Instructions to follow
Each of the records below must be reproduced verbatim.

———

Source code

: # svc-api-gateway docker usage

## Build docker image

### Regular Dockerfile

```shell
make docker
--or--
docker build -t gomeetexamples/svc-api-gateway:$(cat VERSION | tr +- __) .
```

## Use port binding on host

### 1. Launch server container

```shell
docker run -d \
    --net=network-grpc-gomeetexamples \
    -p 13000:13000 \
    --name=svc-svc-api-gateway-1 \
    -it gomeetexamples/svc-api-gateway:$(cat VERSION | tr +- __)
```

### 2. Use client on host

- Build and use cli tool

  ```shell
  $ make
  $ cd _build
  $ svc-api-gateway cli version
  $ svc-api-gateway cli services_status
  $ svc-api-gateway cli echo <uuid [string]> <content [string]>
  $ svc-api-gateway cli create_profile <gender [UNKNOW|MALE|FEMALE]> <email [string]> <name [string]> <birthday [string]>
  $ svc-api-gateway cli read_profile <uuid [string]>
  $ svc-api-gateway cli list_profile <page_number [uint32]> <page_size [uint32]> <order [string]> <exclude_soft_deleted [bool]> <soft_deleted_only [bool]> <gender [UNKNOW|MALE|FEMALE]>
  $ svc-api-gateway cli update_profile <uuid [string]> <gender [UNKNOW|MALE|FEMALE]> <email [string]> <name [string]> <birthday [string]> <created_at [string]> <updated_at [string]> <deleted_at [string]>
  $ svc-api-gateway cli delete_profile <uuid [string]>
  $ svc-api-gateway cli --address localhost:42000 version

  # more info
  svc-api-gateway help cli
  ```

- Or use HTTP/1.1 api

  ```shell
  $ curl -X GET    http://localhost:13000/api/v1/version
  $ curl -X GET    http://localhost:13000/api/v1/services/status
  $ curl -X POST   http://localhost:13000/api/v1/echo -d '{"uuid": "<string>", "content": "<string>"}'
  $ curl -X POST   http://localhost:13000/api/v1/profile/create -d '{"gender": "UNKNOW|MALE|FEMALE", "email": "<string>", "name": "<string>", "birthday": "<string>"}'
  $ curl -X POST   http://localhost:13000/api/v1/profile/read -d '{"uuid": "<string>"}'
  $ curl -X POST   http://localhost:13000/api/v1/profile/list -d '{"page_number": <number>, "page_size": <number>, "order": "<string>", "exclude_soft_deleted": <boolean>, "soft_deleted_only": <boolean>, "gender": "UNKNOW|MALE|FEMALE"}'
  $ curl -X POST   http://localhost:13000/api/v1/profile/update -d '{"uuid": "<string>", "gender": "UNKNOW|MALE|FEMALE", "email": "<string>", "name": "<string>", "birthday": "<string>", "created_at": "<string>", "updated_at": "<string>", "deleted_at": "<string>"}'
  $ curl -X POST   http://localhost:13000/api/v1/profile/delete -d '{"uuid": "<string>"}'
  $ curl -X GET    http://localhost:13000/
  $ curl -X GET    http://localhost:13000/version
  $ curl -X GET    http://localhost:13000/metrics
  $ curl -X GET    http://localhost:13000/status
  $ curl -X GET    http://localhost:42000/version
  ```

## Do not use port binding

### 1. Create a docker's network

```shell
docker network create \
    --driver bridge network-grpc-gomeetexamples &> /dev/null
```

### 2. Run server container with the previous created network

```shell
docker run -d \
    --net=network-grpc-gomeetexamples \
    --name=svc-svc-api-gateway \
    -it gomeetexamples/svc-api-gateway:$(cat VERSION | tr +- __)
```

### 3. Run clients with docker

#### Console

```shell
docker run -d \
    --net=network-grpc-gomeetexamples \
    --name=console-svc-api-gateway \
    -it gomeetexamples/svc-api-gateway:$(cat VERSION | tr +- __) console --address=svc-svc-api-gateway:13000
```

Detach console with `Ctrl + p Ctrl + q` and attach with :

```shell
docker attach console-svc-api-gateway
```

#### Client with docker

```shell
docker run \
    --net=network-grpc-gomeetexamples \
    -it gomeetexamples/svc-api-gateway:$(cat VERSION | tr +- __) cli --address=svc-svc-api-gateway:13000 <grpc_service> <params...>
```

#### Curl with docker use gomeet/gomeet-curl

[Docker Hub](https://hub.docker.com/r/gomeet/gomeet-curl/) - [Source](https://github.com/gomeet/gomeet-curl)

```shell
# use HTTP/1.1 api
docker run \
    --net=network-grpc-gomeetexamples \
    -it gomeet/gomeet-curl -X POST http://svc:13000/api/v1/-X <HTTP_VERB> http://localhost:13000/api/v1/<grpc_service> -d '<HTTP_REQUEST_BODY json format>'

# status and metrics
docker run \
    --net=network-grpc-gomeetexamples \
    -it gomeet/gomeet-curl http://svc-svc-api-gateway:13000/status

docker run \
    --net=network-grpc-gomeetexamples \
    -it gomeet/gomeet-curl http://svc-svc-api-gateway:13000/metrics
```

———

Result
Source code

: # svc-api-gateway docker usage

## Build docker image

### Regular Dockerfile

```shell
make docker
--or--
docker build -t gomeetexamples/svc-api-gateway:$(cat VERSION | tr +- __) .
```

## Use port binding on host

### 1. Launch server container

```shell
docker run -d \
    --net=network-grpc-gomeetexamples \
    -p 13000:13000 \
    --name=svc-svc-api-gateway-1 \
    -it gomeetexamples/svc-api-gateway:$(cat VERSION | tr +- __)
```

### 2. Use client on host

- Build and use cli tool

  ```shell
  $ make
  $ cd _build
  $ svc-api-gateway cli version
  $ svc-api-gateway cli services_status
  $ svc-api-gateway cli echo <uuid [string]> <content [string]>
  $ svc-api-gateway cli create_profile <gender [UNKNOW|MALE|FEMALE]> <email [string]> <name [string]> <birthday [string]>
  $ svc-api-gateway cli read_profile <uuid [string]>
  $ svc-api-gateway cli list_profile <page_number [uint32]> <page_size [uint32]> <order [string]> <exclude_soft_deleted [bool]> <soft_deleted_only [bool]> <gender [UNKNOW|MALE|FEMALE]>
  $ svc-api-gateway cli update_profile <uuid [string]> <gender [UNKNOW|MALE|FEMALE]> <email [string]> <name [string]> <birthday [string]> <created_at [string]> <updated_at [string]> <deleted_at [string]>
  $ svc-api-gateway cli delete_profile <uuid [string]>
  $ svc-api-gateway cli --address localhost:42000 version

  # more info
  svc-api-gateway help cli
  ```

- Or use HTTP/1.1 api

  ```shell
  $ curl -X GET    http://localhost:13000/api/v1/version
  $ curl -X GET    http://localhost:13000/api/v1/services/status
  $ curl -X POST   http://localhost:13000/api/v1/echo -d '{"uuid": "<string>", "content": "<string>"}'
  $ curl -X POST   http://localhost:13000/api/v1/profile/create -d '{"gender": "UNKNOW|MALE|FEMALE", "email": "<string>", "name": "<string>", "birthday": "<string>"}'
  $ curl -X POST   http://localhost:13000/api/v1/profile/read -d '{"uuid": "<string>"}'
  $ curl -X POST   http://localhost:13000/api/v1/profile/list -d '{"page_number": <number>, "page_size": <number>, "order": "<string>", "exclude_soft_deleted": <boolean>, "soft_deleted_only": <boolean>, "gender": "UNKNOW|MALE|FEMALE"}'
  $ curl -X POST   http://localhost:13000/api/v1/profile/update -d '{"uuid": "<string>", "gender": "UNKNOW|MALE|FEMALE", "email": "<string>", "name": "<string>", "birthday": "<string>", "created_at": "<string>", "updated_at": "<string>", "deleted_at": "<string>"}'
  $ curl -X POST   http://localhost:13000/api/v1/profile/delete -d '{"uuid": "<string>"}'
  $ curl -X GET    http://localhost:13000/
  $ curl -X GET    http://localhost:13000/version
  $ curl -X GET    http://localhost:13000/metrics
  $ curl -X GET    http://localhost:13000/status
  $ curl -X GET    http://localhost:42000/version
  ```

## Do not use port binding

### 1. Create a docker's network

```shell
docker network create \
    --driver bridge network-grpc-gomeetexamples &> /dev/null
```

### 2. Run server container with the previous created network

```shell
docker run -d \
    --net=network-grpc-gomeetexamples \
    --name=svc-svc-api-gateway \
    -it gomeetexamples/svc-api-gateway:$(cat VERSION | tr +- __)
```

### 3. Run clients with docker

#### Console

```shell
docker run -d \
    --net=network-grpc-gomeetexamples \
    --name=console-svc-api-gateway \
    -it gomeetexamples/svc-api-gateway:$(cat VERSION | tr +- __) console --address=svc-svc-api-gateway:13000
```

Detach console with `Ctrl + p Ctrl + q` and attach with :

```shell
docker attach console-svc-api-gateway
```

#### Client with docker

```shell
docker run \
    --net=network-grpc-gomeetexamples \
    -it gomeetexamples/svc-api-gateway:$(cat VERSION | tr +- __) cli --address=svc-svc-api-gateway:13000 <grpc_service> <params...>
```

#### Curl with docker use gomeet/gomeet-curl

[Docker Hub](https://hub.docker.com/r/gomeet/gomeet-curl/) - [Source](https://github.com/gomeet/gomeet-curl)

```shell
# use HTTP/1.1 api
docker run \
    --net=network-grpc-gomeetexamples \
    -it gomeet/gomeet-curl -X POST http://svc:13000/api/v1/-X <HTTP_VERB> http://localhost:13000/api/v1/<grpc_service> -d '<HTTP_REQUEST_BODY json format>'

# status and metrics
docker run \
    --net=network-grpc-gomeetexamples \
    -it gomeet/gomeet-curl http://svc-svc-api-gateway:13000/status

docker run \
    --net=network-grpc-gomeetexamples \
    -it gomeet/gomeet-curl http://svc-svc-api-gateway:13000/metrics
```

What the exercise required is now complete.